**Exercise objective:**
Output should begin at the line holding "[schematic pdf](working_schematic.pdf)" and end at the last line of the entries; print those lines verbatim and no others.

== == ==

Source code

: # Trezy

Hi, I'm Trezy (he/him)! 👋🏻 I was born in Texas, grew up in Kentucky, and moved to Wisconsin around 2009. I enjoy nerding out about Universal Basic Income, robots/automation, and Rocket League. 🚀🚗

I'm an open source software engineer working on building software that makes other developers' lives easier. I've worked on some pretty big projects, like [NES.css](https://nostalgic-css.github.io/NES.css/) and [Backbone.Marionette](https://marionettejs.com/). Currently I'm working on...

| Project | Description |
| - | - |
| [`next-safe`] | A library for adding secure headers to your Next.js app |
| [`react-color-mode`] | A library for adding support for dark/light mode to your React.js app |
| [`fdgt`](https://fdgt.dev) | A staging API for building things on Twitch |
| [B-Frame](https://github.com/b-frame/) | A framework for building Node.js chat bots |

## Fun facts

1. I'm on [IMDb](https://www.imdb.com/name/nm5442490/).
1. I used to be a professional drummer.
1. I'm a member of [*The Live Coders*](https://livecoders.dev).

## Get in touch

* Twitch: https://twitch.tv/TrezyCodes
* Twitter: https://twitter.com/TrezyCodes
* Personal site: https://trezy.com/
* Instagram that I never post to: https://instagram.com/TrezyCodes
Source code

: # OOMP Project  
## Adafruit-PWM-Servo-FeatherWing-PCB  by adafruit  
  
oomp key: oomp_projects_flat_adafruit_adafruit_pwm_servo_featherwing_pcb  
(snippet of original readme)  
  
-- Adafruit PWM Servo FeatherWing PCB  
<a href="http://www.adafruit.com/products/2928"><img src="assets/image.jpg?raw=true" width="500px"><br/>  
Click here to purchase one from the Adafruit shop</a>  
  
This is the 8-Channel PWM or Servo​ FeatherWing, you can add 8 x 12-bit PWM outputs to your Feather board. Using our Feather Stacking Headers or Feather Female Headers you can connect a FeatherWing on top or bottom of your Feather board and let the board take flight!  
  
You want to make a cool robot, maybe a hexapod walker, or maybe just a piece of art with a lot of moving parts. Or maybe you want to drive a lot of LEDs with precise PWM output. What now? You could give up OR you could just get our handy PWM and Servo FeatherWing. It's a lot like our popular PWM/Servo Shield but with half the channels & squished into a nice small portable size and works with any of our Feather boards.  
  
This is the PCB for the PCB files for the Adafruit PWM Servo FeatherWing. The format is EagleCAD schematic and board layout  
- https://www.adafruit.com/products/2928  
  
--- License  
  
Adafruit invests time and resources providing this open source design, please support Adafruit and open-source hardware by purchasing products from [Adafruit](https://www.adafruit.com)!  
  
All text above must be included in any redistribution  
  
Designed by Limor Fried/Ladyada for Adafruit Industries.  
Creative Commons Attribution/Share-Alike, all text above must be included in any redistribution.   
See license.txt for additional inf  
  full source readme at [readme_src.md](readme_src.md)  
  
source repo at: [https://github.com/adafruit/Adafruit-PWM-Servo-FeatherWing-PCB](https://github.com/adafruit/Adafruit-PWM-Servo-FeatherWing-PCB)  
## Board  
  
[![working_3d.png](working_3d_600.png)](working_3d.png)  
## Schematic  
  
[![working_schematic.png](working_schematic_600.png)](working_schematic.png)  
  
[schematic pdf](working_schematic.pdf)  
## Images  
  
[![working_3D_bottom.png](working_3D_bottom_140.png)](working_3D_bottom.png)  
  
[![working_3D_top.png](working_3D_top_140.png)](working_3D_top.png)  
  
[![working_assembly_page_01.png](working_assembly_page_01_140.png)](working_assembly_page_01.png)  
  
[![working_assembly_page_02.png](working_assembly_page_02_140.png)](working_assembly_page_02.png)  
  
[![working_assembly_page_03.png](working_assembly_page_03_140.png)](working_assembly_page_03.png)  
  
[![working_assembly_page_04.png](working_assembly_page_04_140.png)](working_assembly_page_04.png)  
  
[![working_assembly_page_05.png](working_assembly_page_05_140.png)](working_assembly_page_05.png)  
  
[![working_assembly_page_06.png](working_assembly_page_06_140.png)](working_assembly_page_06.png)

== == ==

**Written reply:**
[schematic pdf](working_schematic.pdf)  
## Images  
  
[![working_3D_bottom.png](working_3D_bottom_140.png)](working_3D_bottom.png)  
  
[![working_3D_top.png](working_3D_top_140.png)](working_3D_top.png)  
  
[![working_assembly_page_01.png](working_assembly_page_01_140.png)](working_assembly_page_01.png)  
  
[![working_assembly_page_02.png](working_assembly_page_02_140.png)](working_assembly_page_02.png)  
  
[![working_assembly_page_03.png](working_assembly_page_03_140.png)](working_assembly_page_03.png)  
  
[![working_assembly_page_04.png](working_assembly_page_04_140.png)](working_assembly_page_04.png)  
  
[![working_assembly_page_05.png](working_assembly_page_05_140.png)](working_assembly_page_05.png)  
  
[![working_assembly_page_06.png](working_assembly_page_06_140.png)](working_assembly_page_06.png)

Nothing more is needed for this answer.